Quel premier bilan tirer de la Loi en faveur du travail, de l'emploi et du pouvoir d'achat (Tepa) ? Pour Christine Lagarde, il ne fait aucun doute que la loi a permis d'atténuer «les conséquences du ralentissement économique». Preuve à l'appui avec les heures supplémentaires. «Le nombre moyen d'heures supplémentaires effectuées par les salariés dans les entreprises de plus de 10 personnes a augmenté de 40% au premier trimestre 2008, par rapport à la même période de 2007. C'est autant de pouvoir d'achat reversé directement aux salariés», s'est-t-elle félicitée jeudi en conseil des ministres. Ce qui est bien le propre de cette loi, qui en relançant la consommation devait également soutenir la croissance. Pourtant, certains économistes se montrent plus réservés. «Il y avait eu à l'époque du vote de la loi des interrogations sur cette mesure. Un an après, elles sont toujours là, explique Philippe Waechter, économiste chez Natixis. D'autant qu'avec les indicateurs économiques qui virent au rouge, si elles ont été efficaces, leur effet va s'estomper maintenant. Les entreprises ne vont plus avoir recours aux heures supplémentaires.» Même ton dubitatif pour Alexandre Mirlicourtois de Xerfi. «Les heures sup' auraient pu être une bonne chose en profitant aux plus modestes si, dans le même temps, certaines entreprises n'en avaient pas profité pour ne pas revaloriser les salaires.» Selon la ministre de l'Economie, ce dispositif a profité à environ 6 millions de salariés pour un montant total de 1,54 milliards d'euros, soit près de 400 euros par foyer. Son coût : 4 milliards d'euros pour l'année 2008.

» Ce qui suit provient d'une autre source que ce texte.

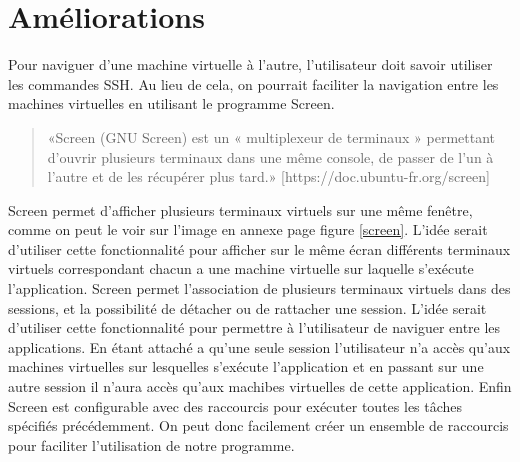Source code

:\documentclass{report}
\begin{document}
    \section{Améliorations}

    Pour naviguer d'une machine virtuelle à l'autre, l'utilisateur doit savoir utiliser les commandes SSH.
    Au lieu de cela, on pourrait faciliter la navigation entre les machines virtuelles en utilisant le programme Screen.
    \begin{quote}
        «Screen (GNU Screen) est un « multiplexeur de terminaux » permettant d'ouvrir plusieurs terminaux dans une même console, de passer de l'un à l'autre et de les récupérer plus tard.»
        [https://doc.ubuntu-fr.org/screen]
    \end{quote}
    Screen permet d'afficher plusieurs terminaux virtuels sur une même fenêtre, comme on peut le voir sur l'image en annexe page \pageref{screen} figure \ref{screen}.
    L'idée serait d'utiliser cette fonctionnalité pour afficher sur le même écran différents terminaux virtuels correspondant chacun a une machine virtuelle sur laquelle s'exécute l'application.
    Screen permet l'association de plusieurs terminaux virtuels dans des sessions, et la possibilité de détacher ou de rattacher une session.
    L'idée serait d'utiliser cette fonctionnalité pour permettre à l'utilisateur de naviguer entre les applications. En étant attaché a qu'une seule session l'utilisateur n'a accès qu'aux machines virtuelles sur lesquelles s'exécute l'application et en passant  sur une autre session il n'aura accès qu'aux machibes virtuelles de cette application.
    Enfin Screen est configurable avec des raccourcis pour exécuter toutes les tâches spécifiés précédemment. On peut donc facilement créer un ensemble de raccourcis pour faciliter l'utilisation de notre programme.\bigbreak 
    
\end{document}

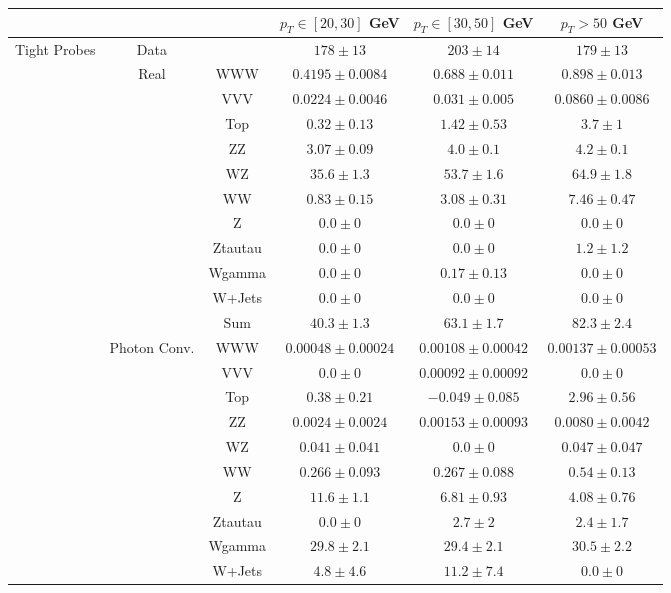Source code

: \small
\begin{tabular}{|c|cc||c|c|c|}
\hline
\multicolumn{3}{|c||}{} & $p_{T}\in[20,30]$ GeV & $p_{T}\in[30,50]$ GeV & $p_{T} > 50$ GeV\\ 
\hline
\hline
\multirow{23}{*}{Tight Probes} &Data & &  $178 \pm 13$ &  $203 \pm 14$ &  $179 \pm 13$\\ 
\cline{2-6}
&\multirow{11}{*}{Real} &WWW &  $0.4195 \pm 0.0084$ &  $0.688 \pm 0.011$ &  $0.898 \pm 0.013$\\ 
&& VVV &  $0.0224 \pm 0.0046$ &  $0.031 \pm 0.005$ &  $0.0860 \pm 0.0086$\\ 
&& Top &  $0.32 \pm 0.13$ &  $1.42 \pm 0.53$ &  $3.7 \pm 1$\\ 
&& ZZ &  $3.07 \pm 0.09$ &  $4.0 \pm 0.1$ &  $4.2 \pm 0.1$\\ 
&& WZ &  $35.6 \pm 1.3$ &  $53.7 \pm 1.6$ &  $64.9 \pm 1.8$\\ 
&& WW &  $0.83 \pm 0.15$ &  $3.08 \pm 0.31$ &  $7.46 \pm 0.47$\\ 
&& Z &  $0.0 \pm 0$ &  $0.0 \pm 0$ &  $0.0 \pm 0$\\ 
&& Ztautau &  $0.0 \pm 0$ &  $0.0 \pm 0$ &  $1.2 \pm 1.2$\\ 
&& Wgamma &  $0.0 \pm 0$ &  $0.17 \pm 0.13$ &  $0.0 \pm 0$\\ 
&& W+Jets &  $0.0 \pm 0$ &  $0.0 \pm 0$ &  $0.0 \pm 0$\\ 
\cline{3-6}
&& Sum &  $40.3 \pm 1.3$ &  $63.1 \pm 1.7$ &  $82.3 \pm 2.4$\\ 
\cline{2-6}
\cline{2-6}
&\multirow{11}{*}{Photon Conv.}& WWW &  $0.00048 \pm 0.00024$ &  $0.00108 \pm 0.00042$ &  $0.00137 \pm 0.00053$\\ 
&& VVV &  $0.0 \pm 0$ &  $0.00092 \pm 0.00092$ &  $0.0 \pm 0$\\ 
&& Top &  $0.38 \pm 0.21$ &  $-0.049 \pm 0.085$ &  $2.96 \pm 0.56$\\ 
&& ZZ &  $0.0024 \pm 0.0024$ &  $0.00153 \pm 0.00093$ &  $0.0080 \pm 0.0042$\\ 
&& WZ &  $0.041 \pm 0.041$ &  $0.0 \pm 0$ &  $0.047 \pm 0.047$\\ 
&& WW &  $0.266 \pm 0.093$ &  $0.267 \pm 0.088$ &  $0.54 \pm 0.13$\\ 
&& Z &  $11.6 \pm 1.1$ &  $6.81 \pm 0.93$ &  $4.08 \pm 0.76$\\ 
&& Ztautau &  $0.0 \pm 0$ &  $2.7 \pm 2$ &  $2.4 \pm 1.7$\\ 
&& Wgamma &  $29.8 \pm 2.1$ &  $29.4 \pm 2.1$ &  $30.5 \pm 2.2$\\ 
&& W+Jets &  $4.8 \pm 4.6$ &  $11.2 \pm 7.4$ &  $0.0 \pm 0$\\ 

\end{tabular}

Autre dispositif qui a fait couler beaucoup d'encre : le bouclier fiscal. En 2007, ce dispositif était justifié par ces Français qui, chaque jour, quittaient le sol français. Pour «inciter les contribuables à conserver leur domicile en France, la loi Tepa a limité à 50% du revenu les impôts et contributions sociales.» Les contribuables ont ainsi été remboursés de 213 millions d'euros. En 2007, 23 179 personnes avaient reçu en moyenne 16 000 euros de la part des impôts. «Ce dispositif a permis de remettre la France au niveau de ses voisins européens, ce qui est une bonne chose, explique Nicolas Bouzou d'Asteres. Après on ne peut pas savoir si cela a effectivement limité le nombre de départs.»
Quant au dispositif sur la déduction des intérêts d'emprunts immobiliers, le retournement du marché semble avoir annulé tout effet positif. Entre mai et décembre 2007, «320 000 foyers ont eu recours au crédit d'impôt sur les intérêts d'emprunts immobiliers pour acquérir leur résidence principale», souligne la ministre. Pour ensuite admettre que la «montée en puissance de cette mesure pourrait être ralentie du fait de la conjoncture immobilière, mais elle intervient au meilleur moment pour soutenir la construction et aider ceux qui le souhaitent à acquérir leur résidence principale.» Un dernier point de vue contesté par les économistes. «La hausse des taux d'intérêt est beaucoup trop forte - + 1 point - pour que ça puisse soutenir le secteur. Il suffit de regarder les courbes. Dans l'ancien, ça baisse et les mises en chantier plongent. Le marché retrouve son point d'équilibre», estime Nicolas Bouzou.
Un an après, la loi Tepa ne fait toujours pas l'unanimité. Alors que les mesures ne sont pas toutes appliquées depuis une année, un bilan pourrait sembler précoce. Peut-être aussi parce qu'en cette période maussade, «une loi économique ne peut pas affranchir un pays des cycles économiques», comme le rappelle Alexandre Mirlicourtois.